Nous avons besoin d’une société fondée sur une économie de contribution, qui redéveloppe et reconstruise les savoirs. Nous devons reconstruire des capacités, reconstituer des processus de « capacitation » au sens où en parle Amartya Sen.
Amartya Kumar Sen s’est vu remettre le prix Nobel d’économie en 1998 pour avoir démontré que l’espérance de vie des jeunes hommes du Bangladesh dans les années 1970 était plus élevée que celle des jeunes hommes noirs de Harlem. On vivait plus longtemps là où il n’y avait pas d’eau courante, pas de médecins, pas d’hôpitaux, pas d’appareil judiciaire, pas de supermarchés, etc. A. Sen a démontré que la résilience des populations bengalis extrêmement défavorisées était attestée, parce que les savoirs et ce qu’il appelle des capacités étaient maintenus.

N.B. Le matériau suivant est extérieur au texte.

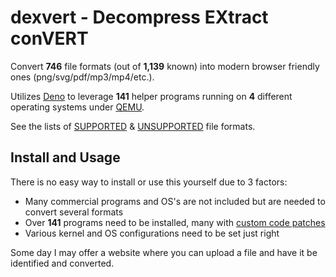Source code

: # dexvert - Decompress EXtract conVERT
Convert **746** file formats (out of **1,139** known) into modern browser friendly ones (png/svg/pdf/mp3/mp4/etc.).

Utilizes [Deno](https://deno.land/) to leverage **141** helper programs running on **4** different operating systems under [QEMU](https://www.qemu.org/).

See the lists of [SUPPORTED](SUPPORTED.md) & [UNSUPPORTED](UNSUPPORTED.md) file formats.

## Install and Usage
There is no easy way to install or use this yourself due to 3 factors:
* Many commercial programs and OS's are not included but are needed to convert several formats
* Over **141** programs need to be installed, many with [custom code patches](https://github.com/Sembiance/dexvert-gentoo-overlay)
* Various kernel and OS configurations need to be set just right

Some day I may offer a website where you can upload a file and have it be identified and converted.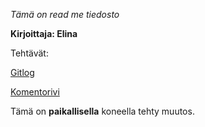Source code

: 
*Tämä on read me tiedosto*

**Kirjoittaja: Elina**

Tehtävät:

[Gitlog](https://github.com/kuukelo/ot-harjoitustyo/blob/master/laskarit/viikko1/gitlog.txt)

[Komentorivi](https://github.com/kuukelo/ot-harjoitustyo/blob/master/laskarit/viikko1/komentorivi.txt)

Tämä on **paikallisella** koneella tehty muutos.
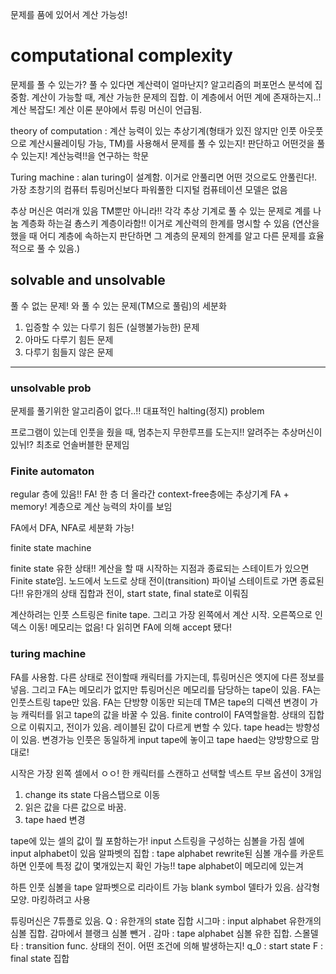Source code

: 문제를 품에 있어서 계산 가능성!

# computational complexity

문제를 풀 수 있는가? 풀 수 있다면 계산력이 얼마난지?
알고리즘의 퍼포먼스 분석에 집중함.
계산이 가능할 때, 계산 가능한 문제의 집합. 이 계층에서 어떤 계에 존재하는지..!
계산 복잡도!
계산 이론 분야에서 튜링 머신이 언급됨.

theory of computation : 계산 능력이 있는 추상기계(형태가 있진 않지만 인풋 아웃풋으로 계산시뮬레이팅 가능, TM)를 사용해서 문제를 풀 수 있는지! 판단하고 어떤것을 풀 수 있는지! 계산능력!!을 연구하는 학문

Turing machine : alan turing이 설계함. 이거로 안풀리면 어떤 것으로도 안풀린다!. 가장 초창기의 컴퓨터
튜링머신보다 파워풀한 디지털 컴퓨테이션 모델은 없음

추상 머신은 여러개 있음 TM뿐만 아니라!! 각각 추상 기계로 풀 수 있는 문제로 계를 나눔
계층화 하는걸 춍스키 계층이라함!! 이거로 계산력의 한계를 명시할 수 있음 (연산을 했을 때 어디 계층에 속하는지 판단하면 그 계층의 문제의 한계를 알고 다른 문제를 효율적으로 풀 수 있음.)

## solvable and unsolvable

풀 수 없는 문제! 와
풀 수 있는 문제(TM으로 풀림)의 세분화

1. 입증할 수 있는 다루기 힘든 (실행불가능한) 문제
2. 아마도 다루기 힘든 문제
3. 다루기 힘들지 않은 문제

---

### unsolvable prob

문제를 풀기위한 알고리즘이 없다..!!
대표적인 halting(정지) problem

프로그램이 있는데 인풋을 줬을 때, 멈추는지 무한루프를 도는지!! 알려주는 추상머신이 있뉘!? 최초로 언솔버블한 문제임

### Finite automaton

regular 층에 있음!! FA!
한 층 더 올라간 context-free층에는 추상기계 FA + memory!
계층으로 계산 능력의 차이를 보임

FA에서 DFA, NFA로 세분화 가능!

finite state machine

finite state 유한 상태!! 계산을 할 때 시작하는 지점과 종료되는 스테이트가 있으면 Finite state임.
노드에서 노드로 상태 전이(transition)
파이널 스테이트로 가면 종료된다!!
유한개의 상태 집합과 전이, start state, final state로 이뤄짐

계산하려는 인풋 스트링은 finite tape.
그리고 가장 왼쪽에서 계산 시작. 오른쪽으로 인덱스 이동!
메모리는 없음!
다 읽히면 FA에 의해 accept 됐다!

### turing machine

FA를 사용함. 다른 상태로 전이할때 캐릭터를 가지는데, 튜링머신은 엣지에 다른 정보를 넣음.
그리고 FA는 메모리가 없지만 튜링머신은 메모리를 담당하는 tape이 있음. FA는 인풋스트링 tape만 있음.
FA는 단방향 이동만 되는데 TM은 tape의 디렉션 변경이 가능
캐릭터를 읽고 tape의 값을 바꿀 수 있음.
finite control이 FA역할을함. 상태의 집합으로 이뤄지고, 전이가 있음. 레이블된 값이 다르게 변할 수 있다.
tape head는 방향성이 있음. 변경가능
인풋은 동일하게 input tape에 놓이고
tape haed는 양방향으로 맘대로!

시작은 가장 왼쪽 셀에서 ㅇㅇ!
한 캐릭터를 스캔하고 선택할 넥스트 무브 옵션이 3개임

1. change its state 다음스탭으로 이동
2. 읽은 값을 다른 값으로 바꿈.
3. tape haed 변경

tape에 있는 셀의 값이 뭘 포함하는가! input 스트링을 구성하는 심볼을 가짐
셀에 input alphabet이 있음
알파벳의 집합 : tape alphabet
rewrite된 심볼 개수를 카운트하면 인풋에 특정 값이 몇개있는지 확인 가능!!
tape alphabet이 메모리에 있는겨

하튼 인풋 심볼을 tape 알파벳으로 리라이트 가능
blank symbol 델타가 있음. 삼각형 모양. 마킹하려고 사용

튜링머신은 7튜플로 있음.
Q : 유한개의 state 집합
시그마 : input alphabet 유한개의 심볼 집합. 감마에서 블랭크 심볼 뺀거 .
감마 : tape alphabet 심볼 유한 집합.
스몰델타 : transition func. 상태의 전이. 어떤 조건에 의해 발생하는지!
q_0 : start state
F : final state 집합
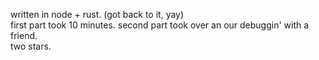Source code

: written in node + rust. (got back to it, yay) <br>
first part took 10 minutes. second part took over an our debuggin' with a friend. <br>
two stars.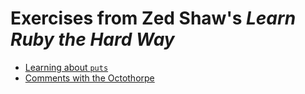 # Exercises from Zed Shaw's *Learn Ruby the Hard Way*


* [Learning about `puts`](ex1.rb)
* [Comments with the Octothorpe](ex2.rb)
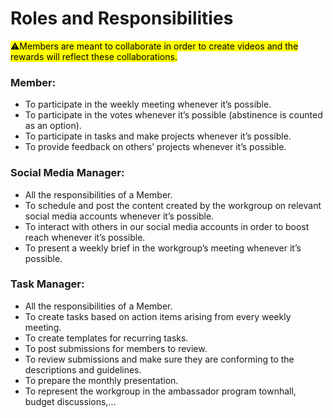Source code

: # Roles and Responsibilities

<mark style="background-color:yellow;">⚠️Members are meant to collaborate in order to create videos and the rewards will reflect these collaborations.</mark>

### Member:

* To participate in the weekly meeting whenever it’s possible.
* To participate in the votes whenever it’s possible (abstinence is counted as an option).
* To participate in tasks and make projects whenever it’s possible.
* To provide feedback on others’ projects whenever it’s possible.

### Social Media Manager:

* All the responsibilities of a Member.
* To schedule and post the content created by the workgroup on relevant social media accounts whenever it’s possible.
* To interact with others in our social media accounts in order to boost reach whenever it’s possible.
* To present a weekly brief in the workgroup’s meeting whenever it’s possible.

### Task Manager:

* All the responsibilities of a Member.
* To create tasks based on action items arising from every weekly meeting.
* To create templates for recurring tasks.
* To post submissions for members to review.
* To review submissions and make sure they are conforming to the descriptions and guidelines.
* To prepare the monthly presentation.
* To represent the workgroup in the ambassador program townhall, budget discussions,...
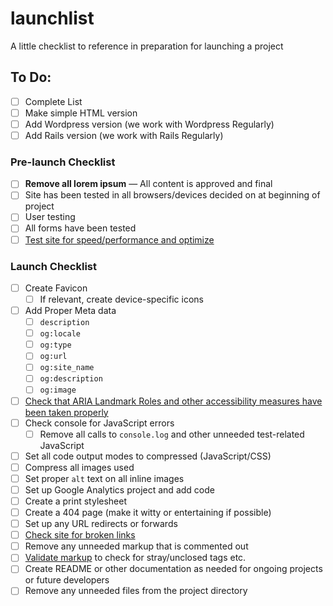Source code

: # launchlist
A little checklist to reference in preparation for launching a project

## To Do:

- [ ] Complete List
- [ ] Make simple HTML version
- [ ] Add Wordpress version (we work with Wordpress Regularly)
- [ ] Add Rails version (we work with Rails Regularly)

### Pre-launch Checklist

- [ ] **Remove all lorem ipsum** — All content is approved and final
- [ ] Site has been tested in all browsers/devices decided on at beginning of project
- [ ] User testing 
- [ ] All forms have been tested
- [ ] [Test site for speed/performance and optimize](https://developers.google.com/speed/pagespeed/insights/)

### Launch Checklist

- [ ] Create Favicon
  - [ ] If relevant, create device-specific icons
- [ ] Add Proper Meta data
  - [ ] `description`
  - [ ] `og:locale`
  - [ ] `og:type`
  - [ ] `og:url`
  - [ ] `og:site_name`
  - [ ] `og:description`
  - [ ] `og:image`
- [ ] [Check that ARIA Landmark Roles and other accessibility measures have been taken properly](http://a11yproject.com/checklist.html)
- [ ] Check console for JavaScript errors
  - [ ] Remove all calls to `console.log` and other unneeded test-related JavaScript
- [ ] Set all code output modes to compressed (JavaScript/CSS)
- [ ] Compress all images used
- [ ] Set proper `alt` text on all inline images
- [ ] Set up Google Analytics project and add code
- [ ] Create a print stylesheet
- [ ] Create a 404 page (make it witty or entertaining if possible)
- [ ] Set up any URL redirects or forwards
- [ ] [Check site for broken links](http://validator.w3.org/checklink)
- [ ] Remove any unneeded markup that is commented out
- [ ] [Validate markup](http://validator.w3.org/) to check for stray/unclosed tags etc.
- [ ] Create README or other documentation as needed for ongoing projects or future developers
- [ ] Remove any unneeded files from the project directory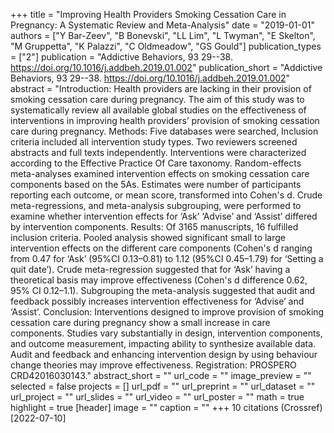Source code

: +++
title = "Improving Health Providers Smoking Cessation Care in Pregnancy: A Systematic Review and Meta-Analysis"
date = "2019-01-01"
authors = ["Y Bar-Zeev", "B Bonevski", "LL Lim", "L Twyman", "E Skelton", "M Gruppetta", "K Palazzi", "C Oldmeadow", "GS Gould"]
publication_types = ["2"]
publication = "Addictive Behaviors, 93 29--38. https://doi.org/10.1016/j.addbeh.2019.01.002"
publication_short = "Addictive Behaviors, 93 29--38. https://doi.org/10.1016/j.addbeh.2019.01.002"
abstract = "Introduction: Health providers are lacking in their provision of smoking cessation care during pregnancy. The aim of this study was to systematically review all available global studies on the effectiveness of interventions in improving health providers’ provision of smoking cessation care during pregnancy. Methods: Five databases were searched, Inclusion criteria included all intervention study types. Two reviewers screened abstracts and full texts independently. Interventions were characterized according to the Effective Practice Of Care taxonomy. Random-effects meta-analyses examined intervention effects on smoking cessation care components based on the 5As. Estimates were number of participants reporting each outcome, or mean score, transformed into Cohen's d. Crude meta-regressions, and meta-analysis subgrouping, were performed to examine whether intervention effects for ‘Ask’ ‘Advise’ and ‘Assist’ differed by intervention components. Results: Of 3165 manuscripts, 16 fulfilled inclusion criteria. Pooled analysis showed significant small to large intervention effects on the different care components (Cohen's d ranging from 0.47 for ‘Ask’ (95%CI 0.13–0.81) to 1.12 (95%CI 0.45–1.79) for ‘Setting a quit date’). Crude meta-regression suggested that for ‘Ask’ having a theoretical basis may improve effectiveness (Cohen's d difference 0.62, 95% CI 0.12–1.1). Subgrouping the meta-analysis suggested that audit and feedback possibly increases intervention effectiveness for ‘Advise’ and ‘Assist’. Conclusion: Interventions designed to improve provision of smoking cessation care during pregnancy show a small increase in care components. Studies vary substantially in design, intervention components, and outcome measurement, impacting ability to synthesize available data. Audit and feedback and enhancing intervention design by using behaviour change theories may improve effectiveness. Registration: PROSPERO CRD42016030143."
abstract_short = ""
url_code = ""
image_preview = ""
selected = false
projects = []
url_pdf = ""
url_preprint = ""
url_dataset = ""
url_project = ""
url_slides = ""
url_video = ""
url_poster = ""
math = true
highlight = true
[header]
image = ""
caption = ""
+++
10 citations (Crossref) [2022-07-10]
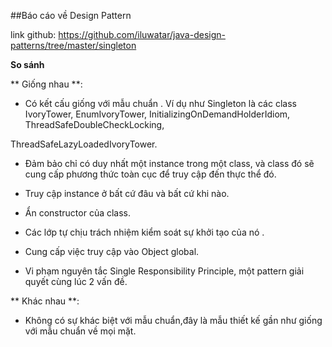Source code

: ##Báo cáo về Design Pattern

link github: https://github.com/iluwatar/java-design-patterns/tree/master/singleton

**So sánh**

** Giống nhau **:

- Có kết cấu giống với mẫu chuẩn . Ví dụ như Singleton là các class IvoryTower, EnumIvoryTower, InitializingOnDemandHolderIdiom, ThreadSafeDoubleCheckLocking,

ThreadSafeLazyLoadedIvoryTower.

- Đảm bảo chỉ có duy nhất một instance trong một class, và class đó sẽ cung cấp phương thức toàn cục để truy cập đến thực thể đó.

- Truy cập instance ở bất cứ đâu và bất cứ khi nào.

- Ẩn constructor của class.

- Các lớp tự chịu trách nhiệm kiểm soát sự khởi tạo của nó .

- Cung cấp việc truy cập vào Object global.

- Vi phạm nguyên tắc Single Responsibility Principle, một pattern giải quyết cùng lúc 2 vấn đề.

** Khác nhau **:

- Không có sự khác biệt với mẫu chuẩn,đây là mẫu thiết kế gần như giống với mẫu chuẩn về mọi mặt.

Aujourd’hui, une véritable recapacitation est à nouveau rendue possible par les réseaux numériques dans les sociétés consuméristes en crise. Cette technologie permet de développer des processus relationnels qui produisent une grande valeur d’usage, transformable en valeur d’échange, mais également une valeur pratique non transformable en valeur d’échange.
Ce que nous appelons la valeur pratique à Ars Industrialis relève de ce que l’économie appelle les externalités positives et n’est pas monétisable directement. Par exemple : la pollinisation par les abeilles est une externalité positive qui ne peut s’accomplir qu’en sus de ce qu’elles récoltent de monétisable, à savoir du miel. Nous étendons ces valeurs pratiques au sens où elles ne s’usent pas, à la différence des valeurs d’usage toujours soumises à l’usure. Les savoirs sont des valeurs pratiques en ce sens.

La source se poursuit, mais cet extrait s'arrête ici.